After eating a bowl of cereal for breakfast my entire life, I've inexplicably switched to having a piece of peanut butter toast. Actually, there is a good explanation: I can eat it on the way to work, skipping the rushed shoving of cereal into my mouth before I leave the house, and it keeps me full longer.

I'm feeling uninspired this week, so we're having a bunch of standby meals that are easy to make and use on-hand ingredients. Like beans and canned tuna and the chicken in the back of the freezer.

Second breakfasts: Fruit and yogurt

Sunday- Black bean tacos
Monday- Tuna melts
Tuesday- Baked chicken + glazed carrots
Wednesday- Vegetable soup
Thursday- Pulled chicken sandwiches
Friday- Salmon + sweet potato + broccoli

Have a lovely week.

Tuesday, January 31, 2017

Olive chicken with Almonds

I didn't plan on posting this recipe, but DAMN it turned out good.

Over the years I've noticed that I dislike following recipes. I DO love taking neat ideas and creating my own thing based on what I've got on hand. It usually turns out great. I credit that to my mother. Thank goodness I've inherited that trait.

This dish was inspired by this recipe from Good Housekeeping. Love that magazine. It involves chicken, olives, and almonds. What a neat combination.

But did I go searching for pitted Castelvetrano olives? Hell, no.
And did I use up a sad zucchini and wrinkly grape tomatoes? You bet I did.
And it was a delicious, tangy dish that totally jived.

gluten free olive chicken

Olive Chicken with Almonds

Heat oven to 400 degrees.

Toss into an oven safe dish:

1 clove of chopped garlic
1 stalk of chopped chive
1/4 c. olives (regular old olives with the pimento inside)
1/2 c. slightly smashed almonds

Top with:

2 chicken thighs
1 shredded zucchini (put on top of the chicken to keep it moist)
a drizzle of olive oil
a few halved grape tomatoes
salt and pepper

Bake, covered, for about 30 minutes or until the meat thermometer reads 175. (I love the meat thermometer.)
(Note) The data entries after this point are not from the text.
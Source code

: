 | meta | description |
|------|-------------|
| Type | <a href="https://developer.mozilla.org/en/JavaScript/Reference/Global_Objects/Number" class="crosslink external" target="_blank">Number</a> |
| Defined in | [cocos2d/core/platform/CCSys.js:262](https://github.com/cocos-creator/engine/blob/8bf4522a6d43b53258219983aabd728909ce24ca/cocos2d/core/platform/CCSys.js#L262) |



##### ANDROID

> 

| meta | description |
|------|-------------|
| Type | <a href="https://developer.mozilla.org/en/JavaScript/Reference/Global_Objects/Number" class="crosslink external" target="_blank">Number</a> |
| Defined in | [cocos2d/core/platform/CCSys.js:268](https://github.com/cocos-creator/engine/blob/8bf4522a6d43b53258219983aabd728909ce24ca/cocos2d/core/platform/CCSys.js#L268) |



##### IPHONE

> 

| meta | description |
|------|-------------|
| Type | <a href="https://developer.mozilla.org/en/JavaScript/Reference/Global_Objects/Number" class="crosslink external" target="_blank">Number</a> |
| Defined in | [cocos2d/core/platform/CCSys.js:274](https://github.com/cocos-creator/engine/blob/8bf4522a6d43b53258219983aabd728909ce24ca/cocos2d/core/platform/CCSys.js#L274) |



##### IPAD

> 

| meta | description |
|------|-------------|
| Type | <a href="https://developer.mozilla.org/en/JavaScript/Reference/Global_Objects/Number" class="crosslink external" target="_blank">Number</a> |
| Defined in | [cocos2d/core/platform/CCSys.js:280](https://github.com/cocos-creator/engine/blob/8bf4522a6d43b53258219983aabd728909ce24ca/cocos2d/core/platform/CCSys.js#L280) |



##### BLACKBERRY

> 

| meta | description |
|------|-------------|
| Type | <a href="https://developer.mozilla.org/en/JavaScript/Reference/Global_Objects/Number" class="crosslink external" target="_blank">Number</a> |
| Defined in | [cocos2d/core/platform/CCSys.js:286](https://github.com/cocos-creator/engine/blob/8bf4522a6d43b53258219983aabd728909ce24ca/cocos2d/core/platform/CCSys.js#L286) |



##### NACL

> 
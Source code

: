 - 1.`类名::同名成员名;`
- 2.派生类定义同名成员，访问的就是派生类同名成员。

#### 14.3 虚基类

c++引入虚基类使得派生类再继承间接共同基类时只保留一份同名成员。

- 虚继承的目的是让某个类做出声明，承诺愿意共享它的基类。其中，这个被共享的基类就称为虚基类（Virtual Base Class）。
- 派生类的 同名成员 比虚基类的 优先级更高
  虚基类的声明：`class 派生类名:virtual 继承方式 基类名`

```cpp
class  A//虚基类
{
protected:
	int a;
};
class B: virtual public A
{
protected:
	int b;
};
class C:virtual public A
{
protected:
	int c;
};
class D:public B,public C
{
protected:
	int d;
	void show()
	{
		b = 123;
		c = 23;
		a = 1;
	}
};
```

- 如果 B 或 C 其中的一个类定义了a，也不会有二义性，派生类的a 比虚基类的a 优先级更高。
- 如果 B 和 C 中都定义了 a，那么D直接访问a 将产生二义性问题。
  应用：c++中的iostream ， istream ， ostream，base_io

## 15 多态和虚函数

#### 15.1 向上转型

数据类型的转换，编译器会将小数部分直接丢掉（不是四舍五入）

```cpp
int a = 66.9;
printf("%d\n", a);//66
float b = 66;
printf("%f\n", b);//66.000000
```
Serve over GF noodles with green beans.

Sunday, January 8, 2017

Creamy Bacon Thyme Chicken

gluten free bacon mushroom chicken

Hey, this is a good dish. Bacony, oniony, creamy... what more could you want? I was inspired by this recipe.

Preheat the oven to 350 degrees.
Heat a cast iron skillet over medium-high heat. Sautee:

A few strips of chopped bacon (I used turkey bacon. Full disclosure, it's not as good as real bacon but it's not terrible in this recipe)
1/2 red onion, chopped

After the bacon is browned and the onions are translucent, push the bacony onion mixture to the edges of the pan and add 2 chicken breasts. Brown on each side for a few minutes. Sprinkle with ground thyme. Add a small amount of water to the pan (about 1/3 cup) so the chicken doesn't get dry. Put it in the oven for 15 minutes, then flip the chicken breasts and cook for another 15 minutes.

Remove the chicken breasts from the pan once they're done and wrap in foil. Put them in the (turned off) oven to keep warm.

At this point, put a pot of water on to boil, if you're pairing this with pasta.

Put the skillet back over medium high heat and add about 5 chopped mushrooms. Cook those down until they look happy with the bacon and onion.

Sprinkle on 1/3 c. freshly grated parmesan cheese. Stir in 1/3 c. plain greek yogurt and a splash of milk. Add in some frozen peas, if you so desire. The end result should be a nice, creamy sauce.

Nestle the chicken into the saucy goodness, and serve over GF pasta.